(AVAILABLE RECORDS begins)

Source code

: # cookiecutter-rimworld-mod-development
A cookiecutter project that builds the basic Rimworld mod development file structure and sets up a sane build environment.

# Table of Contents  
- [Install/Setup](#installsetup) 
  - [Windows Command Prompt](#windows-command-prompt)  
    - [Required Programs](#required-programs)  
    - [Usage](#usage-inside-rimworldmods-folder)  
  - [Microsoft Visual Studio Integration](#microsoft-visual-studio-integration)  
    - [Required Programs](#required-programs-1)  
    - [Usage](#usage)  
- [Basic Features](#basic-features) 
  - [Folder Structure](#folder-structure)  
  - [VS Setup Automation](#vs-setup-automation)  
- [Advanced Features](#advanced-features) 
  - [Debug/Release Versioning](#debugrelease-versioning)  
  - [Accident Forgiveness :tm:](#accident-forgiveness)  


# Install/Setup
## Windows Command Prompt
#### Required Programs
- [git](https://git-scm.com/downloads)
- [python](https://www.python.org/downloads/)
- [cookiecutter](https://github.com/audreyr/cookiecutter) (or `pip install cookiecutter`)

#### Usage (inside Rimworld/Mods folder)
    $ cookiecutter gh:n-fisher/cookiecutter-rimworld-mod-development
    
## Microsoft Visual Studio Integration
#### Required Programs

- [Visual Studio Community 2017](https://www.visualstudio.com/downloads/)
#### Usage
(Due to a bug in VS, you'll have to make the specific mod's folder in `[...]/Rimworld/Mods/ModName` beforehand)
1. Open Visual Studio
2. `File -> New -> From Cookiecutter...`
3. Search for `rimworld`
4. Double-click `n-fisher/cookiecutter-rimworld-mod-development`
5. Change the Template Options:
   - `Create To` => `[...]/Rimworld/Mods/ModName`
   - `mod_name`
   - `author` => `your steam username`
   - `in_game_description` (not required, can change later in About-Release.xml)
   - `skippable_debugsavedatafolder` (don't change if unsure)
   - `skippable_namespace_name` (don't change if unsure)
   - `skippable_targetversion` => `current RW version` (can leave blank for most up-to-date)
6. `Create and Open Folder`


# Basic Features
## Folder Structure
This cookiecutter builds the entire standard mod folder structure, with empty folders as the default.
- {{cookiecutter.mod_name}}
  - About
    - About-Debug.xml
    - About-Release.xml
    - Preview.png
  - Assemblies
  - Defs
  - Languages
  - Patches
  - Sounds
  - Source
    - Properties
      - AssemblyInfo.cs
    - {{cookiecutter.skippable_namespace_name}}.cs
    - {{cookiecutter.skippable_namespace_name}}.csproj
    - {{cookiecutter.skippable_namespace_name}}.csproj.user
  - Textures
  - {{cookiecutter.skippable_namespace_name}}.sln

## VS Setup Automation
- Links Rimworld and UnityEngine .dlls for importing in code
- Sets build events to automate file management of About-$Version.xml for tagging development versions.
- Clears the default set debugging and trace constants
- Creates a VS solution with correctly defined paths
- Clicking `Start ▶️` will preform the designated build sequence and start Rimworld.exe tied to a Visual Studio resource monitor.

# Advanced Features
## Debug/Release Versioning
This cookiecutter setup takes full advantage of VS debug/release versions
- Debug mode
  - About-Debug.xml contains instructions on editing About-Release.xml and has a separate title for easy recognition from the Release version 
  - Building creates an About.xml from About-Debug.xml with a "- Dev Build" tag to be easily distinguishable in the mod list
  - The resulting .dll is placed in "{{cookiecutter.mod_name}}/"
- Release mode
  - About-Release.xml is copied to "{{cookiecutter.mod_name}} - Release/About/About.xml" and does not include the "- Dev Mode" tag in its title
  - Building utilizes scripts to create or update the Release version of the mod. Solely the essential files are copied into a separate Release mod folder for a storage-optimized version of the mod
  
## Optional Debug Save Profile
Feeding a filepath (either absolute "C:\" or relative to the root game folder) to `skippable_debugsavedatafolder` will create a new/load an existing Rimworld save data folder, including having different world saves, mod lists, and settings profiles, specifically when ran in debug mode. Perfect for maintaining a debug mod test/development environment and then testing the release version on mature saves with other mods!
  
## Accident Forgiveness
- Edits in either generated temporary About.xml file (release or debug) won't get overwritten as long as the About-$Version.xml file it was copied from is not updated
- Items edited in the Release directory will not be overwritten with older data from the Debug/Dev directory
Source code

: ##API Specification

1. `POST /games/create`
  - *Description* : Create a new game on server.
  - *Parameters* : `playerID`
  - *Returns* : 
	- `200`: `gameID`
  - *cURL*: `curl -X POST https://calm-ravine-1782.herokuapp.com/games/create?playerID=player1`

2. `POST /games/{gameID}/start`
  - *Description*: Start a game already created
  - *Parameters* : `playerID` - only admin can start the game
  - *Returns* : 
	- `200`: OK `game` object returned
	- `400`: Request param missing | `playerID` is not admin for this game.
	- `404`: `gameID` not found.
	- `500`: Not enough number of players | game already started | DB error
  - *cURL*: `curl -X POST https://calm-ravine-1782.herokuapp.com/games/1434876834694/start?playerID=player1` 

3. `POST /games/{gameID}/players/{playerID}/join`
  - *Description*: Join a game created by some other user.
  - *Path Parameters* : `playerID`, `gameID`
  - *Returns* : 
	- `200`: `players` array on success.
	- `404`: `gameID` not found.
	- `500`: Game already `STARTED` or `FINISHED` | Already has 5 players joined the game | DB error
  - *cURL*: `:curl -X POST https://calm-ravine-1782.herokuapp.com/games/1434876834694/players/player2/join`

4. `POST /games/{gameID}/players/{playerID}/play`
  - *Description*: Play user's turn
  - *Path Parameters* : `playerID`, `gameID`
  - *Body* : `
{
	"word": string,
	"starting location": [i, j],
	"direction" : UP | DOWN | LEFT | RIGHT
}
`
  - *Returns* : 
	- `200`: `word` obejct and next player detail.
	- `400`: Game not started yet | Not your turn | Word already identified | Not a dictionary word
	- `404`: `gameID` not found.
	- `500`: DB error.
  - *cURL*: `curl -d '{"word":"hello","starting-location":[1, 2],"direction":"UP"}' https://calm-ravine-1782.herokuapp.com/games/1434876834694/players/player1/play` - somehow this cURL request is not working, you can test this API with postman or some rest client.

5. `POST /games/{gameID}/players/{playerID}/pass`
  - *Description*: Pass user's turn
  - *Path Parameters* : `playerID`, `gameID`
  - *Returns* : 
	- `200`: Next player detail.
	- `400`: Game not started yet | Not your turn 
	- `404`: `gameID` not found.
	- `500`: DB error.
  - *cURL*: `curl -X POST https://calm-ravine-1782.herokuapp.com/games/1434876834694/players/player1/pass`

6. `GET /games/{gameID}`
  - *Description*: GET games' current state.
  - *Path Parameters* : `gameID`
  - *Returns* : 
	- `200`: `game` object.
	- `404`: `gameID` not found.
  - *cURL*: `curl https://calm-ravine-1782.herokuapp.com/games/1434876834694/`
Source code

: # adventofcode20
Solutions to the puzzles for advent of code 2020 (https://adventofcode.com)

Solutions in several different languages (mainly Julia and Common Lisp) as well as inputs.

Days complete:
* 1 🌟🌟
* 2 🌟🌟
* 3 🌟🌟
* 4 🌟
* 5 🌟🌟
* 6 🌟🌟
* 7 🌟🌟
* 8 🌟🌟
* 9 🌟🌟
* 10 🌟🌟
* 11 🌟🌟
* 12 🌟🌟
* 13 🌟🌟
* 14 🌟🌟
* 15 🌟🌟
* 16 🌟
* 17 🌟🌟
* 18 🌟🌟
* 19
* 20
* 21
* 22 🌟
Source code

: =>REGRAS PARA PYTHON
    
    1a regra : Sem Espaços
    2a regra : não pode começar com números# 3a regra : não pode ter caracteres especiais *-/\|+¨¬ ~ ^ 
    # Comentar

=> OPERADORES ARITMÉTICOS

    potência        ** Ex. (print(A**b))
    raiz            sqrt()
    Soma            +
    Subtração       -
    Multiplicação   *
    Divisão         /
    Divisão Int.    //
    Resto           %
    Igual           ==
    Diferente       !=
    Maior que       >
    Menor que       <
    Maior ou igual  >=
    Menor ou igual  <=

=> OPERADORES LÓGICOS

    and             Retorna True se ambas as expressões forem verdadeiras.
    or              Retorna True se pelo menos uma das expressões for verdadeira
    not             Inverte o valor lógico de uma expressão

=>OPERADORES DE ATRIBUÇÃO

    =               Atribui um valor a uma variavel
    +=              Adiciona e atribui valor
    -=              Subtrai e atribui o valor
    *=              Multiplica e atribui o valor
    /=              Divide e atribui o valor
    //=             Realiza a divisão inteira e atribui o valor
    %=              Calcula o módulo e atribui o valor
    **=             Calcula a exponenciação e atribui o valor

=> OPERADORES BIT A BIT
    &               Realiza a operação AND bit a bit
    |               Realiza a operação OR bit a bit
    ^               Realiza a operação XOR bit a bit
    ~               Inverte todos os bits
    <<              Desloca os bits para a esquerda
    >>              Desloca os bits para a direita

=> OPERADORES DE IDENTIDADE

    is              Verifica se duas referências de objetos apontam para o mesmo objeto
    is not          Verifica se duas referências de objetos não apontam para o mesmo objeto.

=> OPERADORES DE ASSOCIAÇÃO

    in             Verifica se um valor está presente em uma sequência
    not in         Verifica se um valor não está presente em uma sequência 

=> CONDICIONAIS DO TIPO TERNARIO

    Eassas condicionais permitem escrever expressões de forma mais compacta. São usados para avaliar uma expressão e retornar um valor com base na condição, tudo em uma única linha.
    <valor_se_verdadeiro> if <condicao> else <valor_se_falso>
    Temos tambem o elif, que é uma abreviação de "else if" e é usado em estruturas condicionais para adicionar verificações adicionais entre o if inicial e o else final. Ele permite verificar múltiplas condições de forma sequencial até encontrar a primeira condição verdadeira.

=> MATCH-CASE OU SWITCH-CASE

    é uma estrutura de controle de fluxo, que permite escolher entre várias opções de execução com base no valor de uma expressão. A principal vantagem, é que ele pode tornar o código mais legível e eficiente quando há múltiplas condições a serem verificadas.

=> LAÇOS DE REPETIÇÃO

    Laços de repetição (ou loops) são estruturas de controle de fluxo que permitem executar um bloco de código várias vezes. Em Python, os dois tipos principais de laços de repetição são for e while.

(AVAILABLE RECORDS ends)

TASK:
Only one number is expected: the count of lines in the entries holding the string "fisher".

OUTPUT FOR THIS EXERCISE:
2